An international study
The Netherlands was not the only country to be affected by horrific floods. In fact, other countries suffered far worse consequences. In regions of Germany and Belgium, lives were lost to the severe floods.
The effort to determine what caused such devastation has therefore been an international one. Dutch climate scientists took part in the international study which found that the level of precipitation that occurs during heavy rainfall has risen from 3% to 19%.
How did this contribute to the flooding?
High levels of precipitation in Limburg led to the perfect storm in July of this year. Record-breaking levels of rainfall meant that the soil in the region was already saturated before the flooding.
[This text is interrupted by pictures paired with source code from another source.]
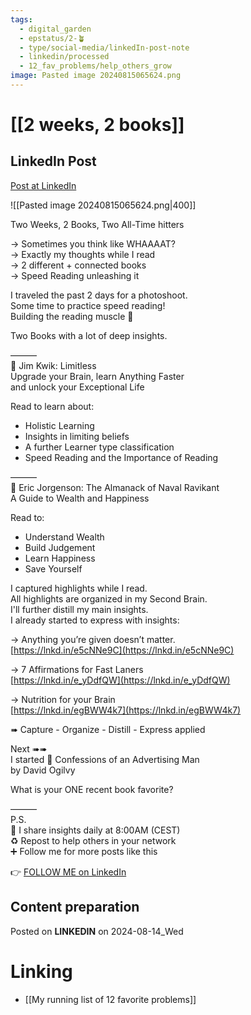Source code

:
 ```yaml
---
tags:
  - digital_garden
  - epstatus/2-🪴
  - type/social-media/linkedIn-post-note
  - linkedin/processed
  - 12_fav_problems/help_others_grow
image: Pasted image 20240815065624.png
---
```

# [[2 weeks, 2 books]]
## LinkedIn Post
[Post at LinkedIn](https://www.linkedin.com/posts/sebastiankamilli_two-weeks-2-books-two-all-time-hitters-activity-7229367158420492289-_eqp?utm_source=share&utm_medium=member_desktop)

  ![[Pasted image 20240815065624.png|400]]

Two Weeks, 2 Books, Two All-Time hitters  
  
→ Sometimes you think like WHAAAAT?  
→ Exactly my thoughts while I read  
→ 2 different + connected books  
→ Speed Reading unleashing it  
  
I traveled the past 2 days for a photoshoot.  
Some time to practice speed reading!  
Building the reading muscle 💪  
  
Two Books with a lot of deep insights.  
  
———  
📖 Jim Kwik: Limitless  
Upgrade your Brain, learn Anything Faster  
and unlock your Exceptional Life  
  
Read to learn about:  
  
+ Holistic Learning  
+ Insights in limiting beliefs  
+ A further Learner type classification  
+ Speed Reading and the Importance of Reading  
  
———  
📖 Eric Jorgenson: The Almanack of Naval Ravikant  
A Guide to Wealth and Happiness  
  
Read to:  
  
+ Understand Wealth  
+ Build Judgement  
+ Learn Happiness  
+ Save Yourself  
  
I captured highlights while I read.  
All highlights are organized in my Second Brain.  
I'll further distill my main insights.  
I already started to express with insights:  
  
→ Anything you’re given doesn’t matter.  
[https://lnkd.in/e5cNNe9C](https://lnkd.in/e5cNNe9C)  
  
→ 7 Affirmations for Fast Laners  
[https://lnkd.in/e_yDdfQW](https://lnkd.in/e_yDdfQW)  
  
→ Nutrition for your Brain  
[https://lnkd.in/egBWW4k7](https://lnkd.in/egBWW4k7)  
  
➠ Capture - Organize - Distill - Express applied  
  
Next ➠➠  
I started 📖 Confessions of an Advertising Man  
by David Ogilvy  
  
  
What is your ONE recent book favorite?  
  
  
———  
P.S.  
🔔 I share insights daily at 8:00AM (CEST)  
♻ Repost to help others in your network  
➕ Follow me for more posts like this

👉 [FOLLOW ME on LinkedIn](https://www.linkedin.com/comm/mynetwork/discovery-see-all?usecase=PEOPLE_FOLLOWS&followMember=sebastiankamilli)

## Content preparation


Posted on **LINKEDIN** on 2024-08-14_Wed
# Linking
+ [[My running list of 12 favorite problems]]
Combine this with warm air, which absorbs water vapour, and the fact that it lingered so long in the one area — and you have a recipe for disaster.
More intense and frequent precipitation caused by climate change
Sjoukje Philip of the KNMI was one of the Dutch experts to take part in the study. She explains these findings to the NOS, saying “We looked at the precipitation that led to these floods and saw that it has indeed become more intense due to a changing climate.”
She also added that this intense level of precipitation occurs more often due to climate change.
The study compared our current world — one that has seen an increase in temperature of 1.2 degrees since we started emitting greenhouse gasses — to our world before we turned up the heat.
It found that, in our current climate, the chances of such extreme precipitation occurring again have increased by a factor of between 1.2 and — wait for it — 9.
Not just Limburg
Philip also pointed out that while Limburg was the region that suffered this time around, the chances of this happening in other regions of the Netherlands are just as high.
She continues to emphasise the importance of acknowledging the connection between climate change and extreme weather in the Netherlands, saying “it is important that people are realising that extreme weather is caused by climate change and that we need to limit greenhouse gas emissions.”